DATA SECTION:
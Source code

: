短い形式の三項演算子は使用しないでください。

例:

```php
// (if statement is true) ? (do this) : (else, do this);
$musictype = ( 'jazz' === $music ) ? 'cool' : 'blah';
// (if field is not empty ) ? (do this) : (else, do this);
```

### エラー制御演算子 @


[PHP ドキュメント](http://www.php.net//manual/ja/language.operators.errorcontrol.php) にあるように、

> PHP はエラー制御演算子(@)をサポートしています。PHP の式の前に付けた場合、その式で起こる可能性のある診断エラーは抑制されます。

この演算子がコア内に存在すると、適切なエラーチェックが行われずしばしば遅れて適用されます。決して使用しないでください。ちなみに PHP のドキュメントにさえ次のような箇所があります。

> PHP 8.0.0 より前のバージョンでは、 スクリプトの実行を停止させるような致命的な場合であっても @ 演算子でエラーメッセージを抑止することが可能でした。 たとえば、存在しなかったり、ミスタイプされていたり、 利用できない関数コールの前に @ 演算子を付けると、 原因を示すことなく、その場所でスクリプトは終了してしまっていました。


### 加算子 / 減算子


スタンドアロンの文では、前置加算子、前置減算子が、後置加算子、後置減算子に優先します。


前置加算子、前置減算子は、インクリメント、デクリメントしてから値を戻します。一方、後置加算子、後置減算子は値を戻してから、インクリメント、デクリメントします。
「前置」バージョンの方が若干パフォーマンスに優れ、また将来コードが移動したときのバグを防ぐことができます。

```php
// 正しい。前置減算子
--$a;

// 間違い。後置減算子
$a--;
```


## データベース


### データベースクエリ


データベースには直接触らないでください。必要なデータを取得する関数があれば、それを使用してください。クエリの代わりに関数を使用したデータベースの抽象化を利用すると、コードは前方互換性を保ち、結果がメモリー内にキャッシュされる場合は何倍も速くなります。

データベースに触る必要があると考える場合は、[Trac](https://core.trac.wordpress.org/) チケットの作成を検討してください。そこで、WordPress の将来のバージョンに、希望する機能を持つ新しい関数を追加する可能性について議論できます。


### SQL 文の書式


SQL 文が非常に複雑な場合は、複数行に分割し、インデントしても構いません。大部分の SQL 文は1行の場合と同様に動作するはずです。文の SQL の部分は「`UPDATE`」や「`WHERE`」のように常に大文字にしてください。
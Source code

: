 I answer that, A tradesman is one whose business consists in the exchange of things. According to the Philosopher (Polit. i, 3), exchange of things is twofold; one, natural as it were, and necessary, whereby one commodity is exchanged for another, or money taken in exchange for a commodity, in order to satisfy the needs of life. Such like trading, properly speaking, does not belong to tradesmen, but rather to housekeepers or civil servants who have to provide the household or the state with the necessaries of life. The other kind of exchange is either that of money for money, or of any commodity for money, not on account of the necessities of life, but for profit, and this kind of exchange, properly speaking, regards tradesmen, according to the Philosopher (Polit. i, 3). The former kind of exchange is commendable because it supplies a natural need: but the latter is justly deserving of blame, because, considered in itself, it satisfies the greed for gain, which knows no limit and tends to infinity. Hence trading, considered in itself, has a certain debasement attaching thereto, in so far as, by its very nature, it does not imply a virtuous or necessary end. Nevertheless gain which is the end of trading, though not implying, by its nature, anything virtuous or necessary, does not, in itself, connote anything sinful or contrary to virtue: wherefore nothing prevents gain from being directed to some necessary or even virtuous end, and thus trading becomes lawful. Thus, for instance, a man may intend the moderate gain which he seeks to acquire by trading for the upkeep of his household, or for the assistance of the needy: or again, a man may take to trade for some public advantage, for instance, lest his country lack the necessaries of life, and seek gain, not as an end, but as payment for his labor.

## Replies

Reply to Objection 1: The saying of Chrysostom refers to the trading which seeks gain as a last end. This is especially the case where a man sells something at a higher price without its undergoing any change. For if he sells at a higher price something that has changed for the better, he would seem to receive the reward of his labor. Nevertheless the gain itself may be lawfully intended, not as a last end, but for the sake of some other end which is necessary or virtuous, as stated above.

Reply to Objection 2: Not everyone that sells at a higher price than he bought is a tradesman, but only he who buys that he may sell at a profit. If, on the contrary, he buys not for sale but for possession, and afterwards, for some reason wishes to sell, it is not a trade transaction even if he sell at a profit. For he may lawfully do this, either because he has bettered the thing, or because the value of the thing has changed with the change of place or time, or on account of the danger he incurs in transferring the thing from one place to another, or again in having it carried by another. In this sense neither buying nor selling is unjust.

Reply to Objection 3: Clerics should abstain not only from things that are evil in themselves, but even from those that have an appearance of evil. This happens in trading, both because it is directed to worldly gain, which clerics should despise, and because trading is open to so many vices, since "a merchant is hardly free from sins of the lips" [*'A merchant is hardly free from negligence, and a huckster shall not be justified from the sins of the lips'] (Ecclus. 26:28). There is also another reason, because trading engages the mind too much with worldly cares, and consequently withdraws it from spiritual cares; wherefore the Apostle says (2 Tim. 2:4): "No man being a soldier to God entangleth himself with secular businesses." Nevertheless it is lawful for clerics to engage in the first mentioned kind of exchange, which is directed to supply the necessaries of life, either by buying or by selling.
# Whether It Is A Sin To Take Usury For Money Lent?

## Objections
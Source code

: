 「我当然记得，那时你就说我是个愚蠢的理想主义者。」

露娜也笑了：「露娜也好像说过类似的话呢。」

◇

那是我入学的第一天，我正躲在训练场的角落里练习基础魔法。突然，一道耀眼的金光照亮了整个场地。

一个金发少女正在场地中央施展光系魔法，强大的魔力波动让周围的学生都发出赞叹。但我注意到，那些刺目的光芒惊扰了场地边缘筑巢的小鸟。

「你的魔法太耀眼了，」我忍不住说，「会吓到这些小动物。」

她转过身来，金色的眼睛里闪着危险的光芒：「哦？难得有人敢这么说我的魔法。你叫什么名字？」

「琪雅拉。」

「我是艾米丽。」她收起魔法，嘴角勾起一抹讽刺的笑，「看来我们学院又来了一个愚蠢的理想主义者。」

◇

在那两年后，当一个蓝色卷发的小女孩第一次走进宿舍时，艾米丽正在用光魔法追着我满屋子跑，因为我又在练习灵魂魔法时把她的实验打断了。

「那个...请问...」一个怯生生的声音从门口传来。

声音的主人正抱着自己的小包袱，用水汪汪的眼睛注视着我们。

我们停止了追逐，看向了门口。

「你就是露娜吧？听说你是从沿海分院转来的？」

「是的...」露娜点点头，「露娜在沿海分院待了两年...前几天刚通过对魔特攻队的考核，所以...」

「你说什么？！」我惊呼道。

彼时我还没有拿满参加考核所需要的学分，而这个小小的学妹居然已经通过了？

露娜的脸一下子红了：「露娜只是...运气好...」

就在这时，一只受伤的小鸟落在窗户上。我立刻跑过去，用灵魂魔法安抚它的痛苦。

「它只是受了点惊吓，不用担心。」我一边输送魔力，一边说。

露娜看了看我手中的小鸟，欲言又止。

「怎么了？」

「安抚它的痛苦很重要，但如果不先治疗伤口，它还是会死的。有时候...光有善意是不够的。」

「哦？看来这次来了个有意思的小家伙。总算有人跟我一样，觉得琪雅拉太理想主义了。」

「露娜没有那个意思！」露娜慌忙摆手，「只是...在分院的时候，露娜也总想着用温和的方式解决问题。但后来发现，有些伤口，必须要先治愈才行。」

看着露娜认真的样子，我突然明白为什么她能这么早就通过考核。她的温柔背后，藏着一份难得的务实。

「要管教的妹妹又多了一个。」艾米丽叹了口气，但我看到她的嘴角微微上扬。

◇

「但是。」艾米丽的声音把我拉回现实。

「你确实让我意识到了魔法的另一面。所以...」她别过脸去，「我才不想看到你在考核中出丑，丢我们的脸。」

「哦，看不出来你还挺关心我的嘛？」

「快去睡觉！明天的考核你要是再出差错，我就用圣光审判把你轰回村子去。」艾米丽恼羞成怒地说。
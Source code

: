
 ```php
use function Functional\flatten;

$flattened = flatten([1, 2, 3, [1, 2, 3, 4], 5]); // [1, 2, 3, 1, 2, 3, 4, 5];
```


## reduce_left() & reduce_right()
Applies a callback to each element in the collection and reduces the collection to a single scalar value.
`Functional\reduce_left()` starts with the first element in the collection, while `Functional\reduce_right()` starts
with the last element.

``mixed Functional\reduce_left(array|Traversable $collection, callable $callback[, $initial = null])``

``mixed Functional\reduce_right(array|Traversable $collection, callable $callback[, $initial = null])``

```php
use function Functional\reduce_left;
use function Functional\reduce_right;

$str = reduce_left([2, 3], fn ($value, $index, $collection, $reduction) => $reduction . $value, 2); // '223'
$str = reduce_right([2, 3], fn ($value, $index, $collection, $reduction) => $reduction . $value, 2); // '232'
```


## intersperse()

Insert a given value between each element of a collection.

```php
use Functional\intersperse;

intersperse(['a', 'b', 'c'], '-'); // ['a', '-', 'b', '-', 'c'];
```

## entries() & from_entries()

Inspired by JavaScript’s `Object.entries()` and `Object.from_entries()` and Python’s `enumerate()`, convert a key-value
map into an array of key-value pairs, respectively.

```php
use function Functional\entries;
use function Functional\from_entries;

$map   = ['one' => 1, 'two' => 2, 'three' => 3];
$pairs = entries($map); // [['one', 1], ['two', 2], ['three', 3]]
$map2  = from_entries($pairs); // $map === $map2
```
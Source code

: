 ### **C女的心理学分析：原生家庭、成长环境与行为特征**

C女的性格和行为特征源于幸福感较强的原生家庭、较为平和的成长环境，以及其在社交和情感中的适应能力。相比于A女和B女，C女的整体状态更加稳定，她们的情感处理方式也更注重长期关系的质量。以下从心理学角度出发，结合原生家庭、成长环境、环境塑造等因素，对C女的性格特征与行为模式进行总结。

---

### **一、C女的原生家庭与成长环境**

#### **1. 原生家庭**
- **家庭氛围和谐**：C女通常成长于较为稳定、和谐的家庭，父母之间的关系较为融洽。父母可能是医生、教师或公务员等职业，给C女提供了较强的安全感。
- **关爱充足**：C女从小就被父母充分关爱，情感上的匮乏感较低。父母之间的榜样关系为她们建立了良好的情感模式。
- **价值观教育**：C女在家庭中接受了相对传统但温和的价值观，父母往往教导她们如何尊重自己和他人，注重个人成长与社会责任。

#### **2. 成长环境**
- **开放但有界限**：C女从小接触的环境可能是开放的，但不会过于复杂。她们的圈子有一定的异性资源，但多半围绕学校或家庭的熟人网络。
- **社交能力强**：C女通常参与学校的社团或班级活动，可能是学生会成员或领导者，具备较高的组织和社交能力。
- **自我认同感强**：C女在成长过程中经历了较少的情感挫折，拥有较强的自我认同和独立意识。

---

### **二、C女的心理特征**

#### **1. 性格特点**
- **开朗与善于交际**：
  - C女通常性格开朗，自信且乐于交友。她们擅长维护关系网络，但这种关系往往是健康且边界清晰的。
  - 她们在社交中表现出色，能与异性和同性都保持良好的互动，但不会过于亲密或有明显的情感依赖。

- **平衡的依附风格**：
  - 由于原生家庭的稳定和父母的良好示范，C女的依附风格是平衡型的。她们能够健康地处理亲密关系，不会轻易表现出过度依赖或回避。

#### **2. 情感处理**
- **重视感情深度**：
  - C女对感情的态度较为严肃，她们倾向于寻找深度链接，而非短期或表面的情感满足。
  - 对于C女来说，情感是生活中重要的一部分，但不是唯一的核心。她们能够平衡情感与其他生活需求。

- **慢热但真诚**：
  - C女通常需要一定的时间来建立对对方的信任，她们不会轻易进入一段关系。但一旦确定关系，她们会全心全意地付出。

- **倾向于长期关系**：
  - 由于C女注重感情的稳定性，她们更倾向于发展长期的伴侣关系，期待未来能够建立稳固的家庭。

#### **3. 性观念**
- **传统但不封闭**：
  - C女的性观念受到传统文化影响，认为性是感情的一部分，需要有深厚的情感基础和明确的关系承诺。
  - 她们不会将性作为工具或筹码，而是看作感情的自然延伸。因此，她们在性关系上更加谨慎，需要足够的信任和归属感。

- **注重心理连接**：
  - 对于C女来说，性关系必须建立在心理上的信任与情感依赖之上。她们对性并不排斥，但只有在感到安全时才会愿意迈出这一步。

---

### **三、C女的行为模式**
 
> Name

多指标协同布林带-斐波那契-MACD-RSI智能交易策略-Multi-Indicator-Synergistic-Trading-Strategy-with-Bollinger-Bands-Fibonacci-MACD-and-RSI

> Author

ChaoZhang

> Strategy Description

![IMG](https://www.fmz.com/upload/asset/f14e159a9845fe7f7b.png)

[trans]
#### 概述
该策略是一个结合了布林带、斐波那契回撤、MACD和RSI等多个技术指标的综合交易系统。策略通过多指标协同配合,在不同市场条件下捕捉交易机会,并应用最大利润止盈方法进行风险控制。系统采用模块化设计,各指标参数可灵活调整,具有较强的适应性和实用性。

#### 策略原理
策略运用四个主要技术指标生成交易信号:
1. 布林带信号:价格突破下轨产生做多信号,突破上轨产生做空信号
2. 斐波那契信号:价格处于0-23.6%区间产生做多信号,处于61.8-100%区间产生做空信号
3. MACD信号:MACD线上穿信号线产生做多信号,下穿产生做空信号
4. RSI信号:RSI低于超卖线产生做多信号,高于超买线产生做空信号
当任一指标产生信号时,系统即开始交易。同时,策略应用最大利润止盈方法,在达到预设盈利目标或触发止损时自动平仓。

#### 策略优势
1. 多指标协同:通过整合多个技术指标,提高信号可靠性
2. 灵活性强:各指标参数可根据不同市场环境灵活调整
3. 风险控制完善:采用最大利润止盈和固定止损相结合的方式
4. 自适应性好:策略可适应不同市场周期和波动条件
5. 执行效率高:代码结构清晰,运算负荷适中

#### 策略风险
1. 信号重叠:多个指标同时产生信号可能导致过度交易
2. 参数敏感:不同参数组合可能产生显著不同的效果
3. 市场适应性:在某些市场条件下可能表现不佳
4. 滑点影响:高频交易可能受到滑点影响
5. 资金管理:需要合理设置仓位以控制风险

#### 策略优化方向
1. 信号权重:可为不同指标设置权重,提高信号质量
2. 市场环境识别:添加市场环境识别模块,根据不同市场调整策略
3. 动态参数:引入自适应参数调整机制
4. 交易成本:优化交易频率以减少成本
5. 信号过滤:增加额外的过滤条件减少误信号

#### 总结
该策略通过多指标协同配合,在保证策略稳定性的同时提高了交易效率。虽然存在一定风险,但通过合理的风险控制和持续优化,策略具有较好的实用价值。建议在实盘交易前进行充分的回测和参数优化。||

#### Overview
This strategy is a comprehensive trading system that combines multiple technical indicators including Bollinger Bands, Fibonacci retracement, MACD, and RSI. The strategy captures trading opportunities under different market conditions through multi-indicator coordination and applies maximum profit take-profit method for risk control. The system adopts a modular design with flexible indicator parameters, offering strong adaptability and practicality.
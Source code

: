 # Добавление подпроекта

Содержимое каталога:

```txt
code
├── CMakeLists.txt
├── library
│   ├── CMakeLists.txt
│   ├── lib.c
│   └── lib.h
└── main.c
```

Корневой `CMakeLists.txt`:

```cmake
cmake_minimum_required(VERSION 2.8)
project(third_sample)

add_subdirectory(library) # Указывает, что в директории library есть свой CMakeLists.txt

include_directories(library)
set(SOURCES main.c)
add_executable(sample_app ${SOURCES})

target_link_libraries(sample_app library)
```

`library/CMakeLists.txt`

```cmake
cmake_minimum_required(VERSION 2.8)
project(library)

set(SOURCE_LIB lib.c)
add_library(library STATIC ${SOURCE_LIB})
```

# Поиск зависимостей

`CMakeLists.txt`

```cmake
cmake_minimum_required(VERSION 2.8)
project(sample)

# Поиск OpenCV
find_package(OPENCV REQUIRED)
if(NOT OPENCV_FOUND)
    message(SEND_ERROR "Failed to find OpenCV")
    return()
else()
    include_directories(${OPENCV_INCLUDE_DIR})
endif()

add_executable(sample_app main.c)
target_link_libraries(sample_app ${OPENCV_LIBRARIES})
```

YOUR OBJECTIVE: Using the records above, report how many lines include "library", with no words around the number.

TASK ANSWER: 7